Executing the executive
Until fairly recently, it seemed extremely unlikely that in Europe or North Americas authoritarianism would show a return as it has. One nation was known for having superstrong checks and balances tightly woven into the very fabric of its political institutions: the United States. But see here is a black swan: even there these checks and balances crumbled in the face of submissive parliamentary representatives, charismatic leadership brooking no resistance, legal bodies struggling and often falling to overturn executive decisions, public malfunctioning, media consumed as entertainment, academics focusing on issues peripheral to large majorities of the American electorate and massive public discontent.
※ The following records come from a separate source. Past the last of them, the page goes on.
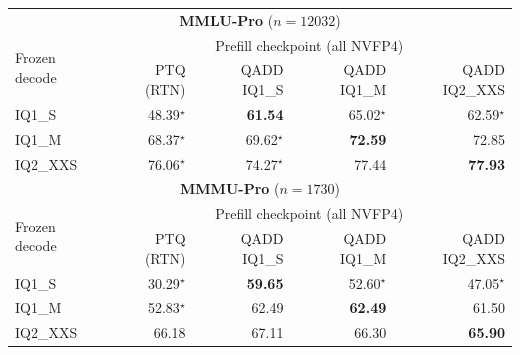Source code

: \begin{tabular}{l|rrrr}
\toprule
\multicolumn{5}{c}{\textbf{MMLU-Pro} ($n=12032$)} \\
\multirow{2}{*}{Frozen decode} & \multicolumn{4}{c}{Prefill checkpoint (all NVFP4)} \\
 & PTQ (RTN) & QADD IQ1\_S & QADD IQ1\_M & QADD IQ2\_XXS \\
\midrule
IQ1\_S & 48.39$^{\star}$ & \textbf{61.54} & 65.02$^{\star}$ & 62.59$^{\star}$ \\
IQ1\_M & 68.37$^{\star}$ & 69.62$^{\star}$ & \textbf{72.59} & 72.85 \\
IQ2\_XXS & 76.06$^{\star}$ & 74.27$^{\star}$ & 77.44 & \textbf{77.93} \\
\midrule
\multicolumn{5}{c}{\textbf{MMMU-Pro} ($n=1730$)} \\
\multirow{2}{*}{Frozen decode} & \multicolumn{4}{c}{Prefill checkpoint (all NVFP4)} \\
 & PTQ (RTN) & QADD IQ1\_S & QADD IQ1\_M & QADD IQ2\_XXS \\
\midrule
IQ1\_S & 30.29$^{\star}$ & \textbf{59.65} & 52.60$^{\star}$ & 47.05$^{\star}$ \\
IQ1\_M & 52.83$^{\star}$ & 62.49 & \textbf{62.49} & 61.50 \\
IQ2\_XXS & 66.18 & 67.11 & 66.30 & \textbf{65.90} \\
\bottomrule
\end{tabular}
Authoritarianism in its purest form implies that those who are in charge of the 'executive' also manage to control the 'legislative' and the 'judiciary' (as in the classical trias politica), and wield dominant influence inside the 'implementative' (bureaucracy), 'consultative' (advisors and lobbyist) and 'commentative' (various media channels), as in the modern sextas politica. The American presidency is well underway realising this, and so is the Hungarian. No existing political system in the world is immune to authoritarianism, and we can expect more to follow. The less people have faith in their political system and the more politicians are ready to disregard decency in handling structural and cultural rules of the democratic game, the faster it will succumb. Within the consultative and commentative powers, we academics have a vital role to play in breeding awareness and trust among citizens and consumers about a wide range of topics. Some call it breeding civic virtues. To perform that job successfully, we should realise that as soon as those same citizens and consumers are no longer convinced of their relevance to them, they will eventually strike back at us as voters and tax-payers with disdain and shrinking willingness to contribute to scientific research. This is no less than a logical consequence of us having turned away from them. It is not too late to turn back. We are worth our money, are we not?